2024年1月1日に発生した能登半島地震から1年半が経った今も、石川県内では「猫の多頭現場」に関する相談が後を絶ちません。
そんな現状をSNSで発信しているのが、石川県でTNR(※)活動を中心に取り組む動物保護団体「ののいち にゃんこのおうち」(@nyankonoouti)。代表の中野さんは、6月に入ってからも能登町や志賀町などで、TNRや子猫の保護依頼が相次いでいると語ります。
※TNR:Trap(捕獲)→Neuter(不妊・去勢手術)→Return(元の場所へ戻す)
■空き家の解体、仮設住宅の“引っ越し”…行き場を失う猫たち
「震災で取り残された猫たちが今もたくさんいます。

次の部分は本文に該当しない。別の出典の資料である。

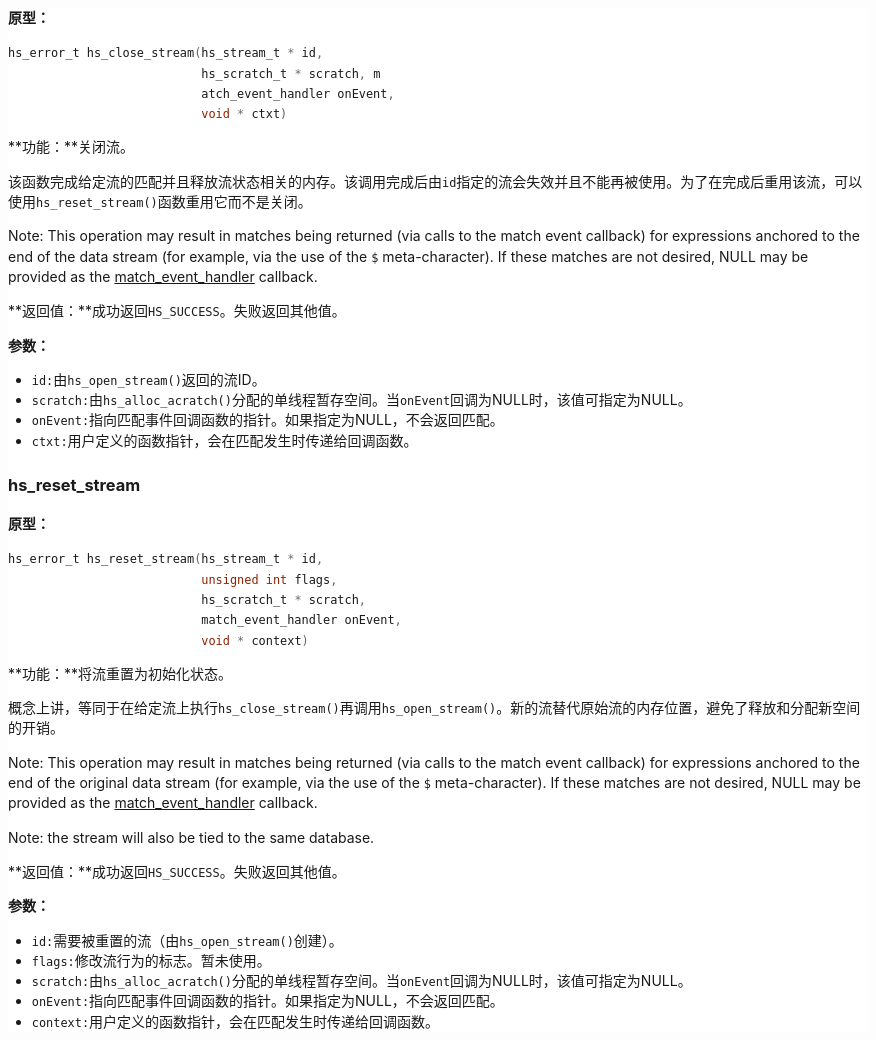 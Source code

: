 **原型：**

```c
hs_error_t hs_close_stream(hs_stream_t * id, 
                           hs_scratch_t * scratch, m
                           atch_event_handler onEvent, 
                           void * ctxt)
```

**功能：**关闭流。

该函数完成给定流的匹配并且释放流状态相关的内存。该调用完成后由`id`指定的流会失效并且不能再被使用。为了在完成后重用该流，可以使用`hs_reset_stream()`函数重用它而不是关闭。

Note: This operation may result in matches being returned (via calls to the match event callback) for expressions anchored to the end of the data stream (for example, via the use of the `$` meta-character). If these matches are not desired, NULL may be provided as the [match_event_handler](http://intel.github.io/hyperscan/dev-reference/api_files.html#hs__runtime_8h_1a08d3ace9d76281e92d0bab63eef9a98b) callback.

**返回值：**成功返回`HS_SUCCESS`。失败返回其他值。

**参数：**

* `id:`由`hs_open_stream()`返回的流ID。
* `scratch:`由`hs_alloc_acratch()`分配的单线程暂存空间。当`onEvent`回调为NULL时，该值可指定为NULL。
* `onEvent:`指向匹配事件回调函数的指针。如果指定为NULL，不会返回匹配。
* `ctxt:`用户定义的函数指针，会在匹配发生时传递给回调函数。

### hs_reset_stream

**原型：**

```c
hs_error_t hs_reset_stream(hs_stream_t * id, 
                           unsigned int flags, 
                           hs_scratch_t * scratch, 
                           match_event_handler onEvent, 
                           void * context)
```

**功能：**将流重置为初始化状态。

概念上讲，等同于在给定流上执行`hs_close_stream()`再调用`hs_open_stream()`。新的流替代原始流的内存位置，避免了释放和分配新空间的开销。

Note: This operation may result in matches being returned (via calls to the match event callback) for expressions anchored to the end of the original data stream (for example, via the use of the `$` meta-character). If these matches are not desired, NULL may be provided as the [match_event_handler](http://intel.github.io/hyperscan/dev-reference/api_files.html#hs__runtime_8h_1a08d3ace9d76281e92d0bab63eef9a98b) callback.

Note: the stream will also be tied to the same database.

**返回值：**成功返回`HS_SUCCESS`。失败返回其他值。

**参数：**

* `id:`需要被重置的流（由`hs_open_stream()`创建）。
* `flags:`修改流行为的标志。暂未使用。
* `scratch:`由`hs_alloc_acratch()`分配的单线程暂存空间。当`onEvent`回调为NULL时，该值可指定为NULL。
* `onEvent:`指向匹配事件回调函数的指针。如果指定为NULL，不会返回匹配。
* `context:`用户定义的函数指针，会在匹配发生时传递给回调函数。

最近は、半壊した空き家の解体工事が進み、そこに住み着いていた猫の行き場がなくなっているんです。また、仮設住宅からの引っ越しに伴い、そこで餌をもらっていた猫たちの“居場所”も失われつつあります」と語る中野さん。しかし、すべての猫を保護するのは現実的に難しく、数の多さに対応が追いつかないのが現状です。
■急増する子猫、進まぬTNR…「去年産まれた子たちが、親になっている」
中野さんによれば、現在猫が増えている背景には、昨年手術が間に合わなかった子猫たちが成猫となり、繁殖を繰り返している現実があります。特に、珠洲市・輪島市・能登町・穴水町などの奥能登エリアでは、もともと外飼いが多く、避妊・去勢が進んでいませんでした。高齢化や病院の少なさといった地域の課題が、猫の“命の連鎖”を止められない一因にもなっています。
■マイクロチップ「1匹も入っていない」──“教訓が活かされていない”現実
「震災を経験して、あらためてマイクロチップの重要性を感じました」と中野さん。東日本大震災でも叫ばれた“迷子対策”ですが、今回の能登では何百匹の猫を保護・TNRしても、1匹たりともマイクロチップが入っていなかったといいます。
「誰の猫なのか分からない。連絡先がない。結びつける手段がない。命を守るために、啓発の必要性を痛感しました」
■シェルターなし、ボランティア頼みの支援現場
中野さんの団体はシェルターを持たず、保護した猫は県内外のボランティアが一時預かりし、里親が見つかるまで世話をしています。
「本当はすべて室内飼いが理想。でも、奥能登では外飼いや放し飼いが一般的。私たちは地道に地域の方に声をかけながら、避妊手術の必要性を伝え続けています」
■今後も続く多頭現場の対応──必要なのは“関心”と“協力”
「ののいち にゃんこのおうち」は、震災直後の昨年1月半ばから活動を開始。
これまでに、
・多頭飼育現場でのレスキュー
・県外ボランティアとの連携
・避妊・去勢手術支援
・被災者への物資提供
など、多岐にわたる支援を行ってきました。
それでも、TNRが追いつかない現場はまだまだ残されています。
■猫たちに「次の居場所」を--あなたの関心が支援につながる
震災は人間だけでなく、動物たちの生活も一変させます。そしてその余波は、1年半経った今もなお続いています。現地での活動は、資金も人手も足りていません。まずは「知る」ことから。この記事を読んだあなたの関心が、小さな命を守る力になります。